Netflix is actively planning to invest in Swiss production as streaming competition in the country intensifies.
“We are determined to do as much as possible in Switzerland, if [the content is] good and provides maximum joy to our members,” said Wolf Osthaus, director of public policy for Netflix in Germany, Austria and Switzerland.
Speaking to an industry audience at the Geneva Digital Market (GDM) this week, Osthaus said: “Internationalisation of storytelling became the key strategic element in what we do,” highlighting Netflix’s growing investment in local productions.
“The great thing is that people have gotten used to watching international shows. It [viewing] is no longer dominated by the US. That for us is a huge opportunity. Hopefully, it will be an opportunity for the market as well.”
Competition in the Swiss streaming market has increased in recent years. Netflix launched in the territory in 2014 and now has 2.8 million users (42% of the population).
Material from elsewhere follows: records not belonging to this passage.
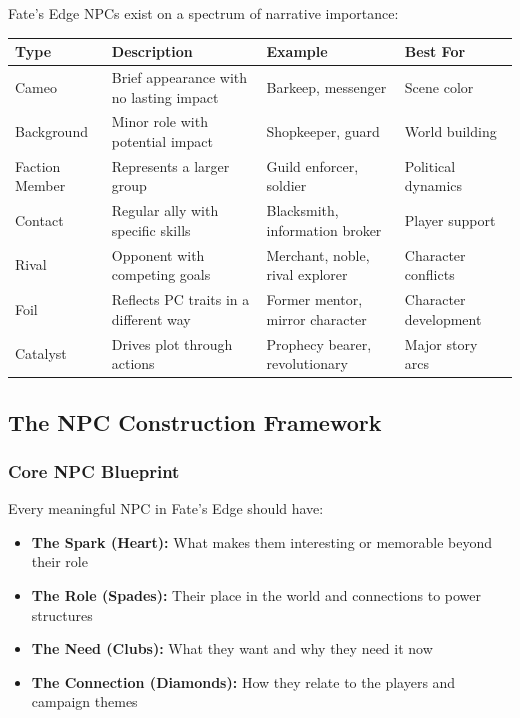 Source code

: \documentclass[10pt]{article}
\begin{document}
Fate's Edge NPCs exist on a spectrum of narrative importance:

\begin{center}
\begin{tabular}{|p{}|p{}|p{}|p{}|}
\hline
\textbf{Type} & \textbf{Description} & \textbf{Example} & \textbf{Best For} \\ \hline
Cameo & Brief appearance with no lasting impact & Barkeep, messenger & Scene color \\ \hline
Background & Minor role with potential impact & Shopkeeper, guard & World building \\ \hline
Faction Member & Represents a larger group & Guild enforcer, soldier & Political dynamics \\ \hline
Contact & Regular ally with specific skills & Blacksmith, information broker & Player support \\ \hline
Rival & Opponent with competing goals & Merchant, noble, rival explorer & Character conflicts \\ \hline
Foil & Reflects PC traits in a different way & Former mentor, mirror character & Character development \\ \hline
Catalyst & Drives plot through actions & Prophecy bearer, revolutionary & Major story arcs \\ \hline
\end{tabular}
\end{center}

\subsection{The NPC Construction Framework}

\subsubsection{Core NPC Blueprint}

Every meaningful NPC in Fate's Edge should have:

\begin{itemize}
  \item \textbf{The Spark (Heart):} What makes them interesting or memorable beyond their role
  \item \textbf{The Role (Spades):} Their place in the world and connections to power structures
  \item \textbf{The Need (Clubs):} What they want and why they need it now
  \item \textbf{The Connection (Diamonds):} How they relate to the players and campaign themes
\end{itemize}
\end{document}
But recent entrants such as Disney+, Apple TV+ and Amazon Prime are gaining ground alongside domestic players such as the Swiss Broadcasting Corporation’s Play Swisse and Blue Play, which telecom major Swisscom launched last month.
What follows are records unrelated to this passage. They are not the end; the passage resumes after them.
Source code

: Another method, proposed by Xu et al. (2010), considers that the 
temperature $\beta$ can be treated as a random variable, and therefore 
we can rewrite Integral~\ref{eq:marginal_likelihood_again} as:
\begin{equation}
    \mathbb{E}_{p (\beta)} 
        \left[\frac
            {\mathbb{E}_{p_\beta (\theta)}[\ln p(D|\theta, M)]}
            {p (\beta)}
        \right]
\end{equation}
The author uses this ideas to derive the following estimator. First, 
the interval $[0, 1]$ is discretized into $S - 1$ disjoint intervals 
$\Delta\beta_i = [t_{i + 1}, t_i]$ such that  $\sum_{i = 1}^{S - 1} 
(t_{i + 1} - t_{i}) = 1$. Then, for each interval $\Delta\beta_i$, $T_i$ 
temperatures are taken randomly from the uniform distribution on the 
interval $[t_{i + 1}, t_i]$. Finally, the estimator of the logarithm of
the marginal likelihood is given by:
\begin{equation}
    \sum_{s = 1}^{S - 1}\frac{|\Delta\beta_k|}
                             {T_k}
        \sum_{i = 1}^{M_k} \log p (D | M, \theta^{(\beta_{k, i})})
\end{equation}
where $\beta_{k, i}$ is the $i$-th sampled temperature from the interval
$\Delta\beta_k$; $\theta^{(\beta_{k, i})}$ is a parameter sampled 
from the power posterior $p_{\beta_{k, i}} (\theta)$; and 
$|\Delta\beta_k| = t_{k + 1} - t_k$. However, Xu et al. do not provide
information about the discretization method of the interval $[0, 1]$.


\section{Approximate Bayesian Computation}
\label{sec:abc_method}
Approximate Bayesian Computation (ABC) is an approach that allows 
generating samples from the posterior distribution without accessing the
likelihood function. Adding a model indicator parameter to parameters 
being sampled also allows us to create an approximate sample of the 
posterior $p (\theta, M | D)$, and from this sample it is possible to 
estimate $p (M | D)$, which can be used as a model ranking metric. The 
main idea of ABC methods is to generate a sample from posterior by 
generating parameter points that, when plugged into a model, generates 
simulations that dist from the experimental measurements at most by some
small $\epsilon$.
“It’s great for the audience because they have huge choice and it is also great for producers because they have lots of demand,” said Osthaus of the growing competition.
Netflix announced its first Swiss co-production earlier this year, a thriller feature titled Early Birds, produced by Zurich-based Hugofilm and CH Media.
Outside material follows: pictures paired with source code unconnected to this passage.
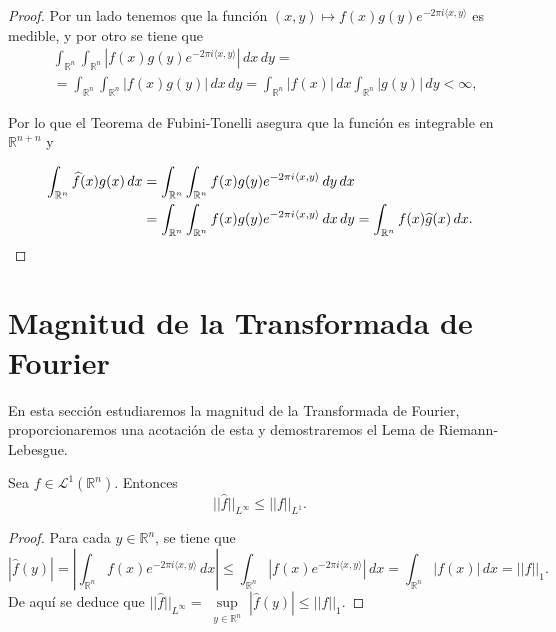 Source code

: \begin{proof}
Por un lado tenemos que la función $(x,y) \mapsto f(x)g(y)e^{-2 \pi i \langle x, y \rangle}$ es medible, y por otro se tiene que 
\begin{equation}
\begin{aligned}
    &\int_{\mathbb{R}^n}\int_{\mathbb{R}^n}|f(x)g(y)e^{-2 \pi i \langle x, y \rangle}| \,dx \, dy = \\
    &= \int_{\mathbb{R}^n}\int_{\mathbb{R}^n}|f(x)g(y)| \,dx \, dy = \int_{\mathbb{R}^n}|f(x)| \,dx \int_{\mathbb{R}^n}|g(y)| \, dy < \infty,
\end{aligned}
\end{equation}


\noindent Por lo que el Teorema de Fubini-Tonelli asegura que la función es integrable en $\mathbb{R}^{n+n}$ y

\begin{equation}
\begin{aligned}
    \int_{\mathbb{R}^n} \widehat{f}(x)g(x) \, dx &= \int_{\mathbb{R}^n}\int_{\mathbb{R}^n}f(x)g(y)e^{-2 \pi i \langle x, y \rangle} \,dy \,dx  \\
    &= \int_{\mathbb{R}^n}\int_{\mathbb{R}^n}f(x)g(y)e^{-2 \pi i \langle x, y \rangle} \,dx \,dy = \int_{\mathbb{R}^n} f(x) \widehat{g}(x) \, dx. \qedhere
\end{aligned}
\end{equation}
\end{proof}

\section{Magnitud de la Transformada de Fourier}
En esta sección estudiaremos la magnitud de la Transformada de Fourier, proporcionaremos una acotación de esta y demostraremos el Lema de Riemann-Lebesgue.


\begin{teorema}\label{2.2}
    Sea  $f \in \mathscr{L}^1(\mathbb{R}^n)$. Entonces
    \begin{equation}
        || \widehat{f}||_{L^{\infty}} \leq ||f||_{L^{1}}.
    \end{equation}    
\end{teorema}

\begin{proof}
    Para cada $y \in \mathbb{R}^n$, se tiene que
    \begin{equation}
     |\widehat{f}(y)| = \left| \int_{\mathbb{R}^n} f(x) e^{-2\pi i \langle x, y \rangle} \, dx \right| \leq  \int_{\mathbb{R}^n} |f(x) e^{-2\pi i \langle x, y \rangle}| \, dx  =\int_{\mathbb{R}^n} |f(x)| \, dx = ||f||_{1}.
    \end{equation}  
    De aquí se deduce que 
    $      || \widehat{f}||_{L^{\infty}} = \underset{\substack{y \in \mathbb{R}^n}}{\sup}|\widehat{f}(y)| \leq||f||_{1}$.
\end{proof}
But Osthaus emphasised that it was still early days for the streamer in the region, having launched its first German TV series, Dark, just a few years ago in 2017. Netflix does not yet have an office in Switzerland.
Addressing GDM delegates who asked about the lack of Swiss films on the platform, Osthaus said: “For us, it does not seem necessarily that Swiss people are coming to Netflix to watch Swiss content.” He added that the streamer was likely having more success internationally with Swiss content than in Switzerland itself.
Asked if Swiss screenwriters and directors could pitch Netflix directly, Osthaus said: “It’s helpful if you come through a producer or agent because obviously that helps open the door.” He also warned audience members that it “wasn’t the best idea” to send in a “huge script” on spec, and to try to pitch in English. “It’s all about the story,” he added.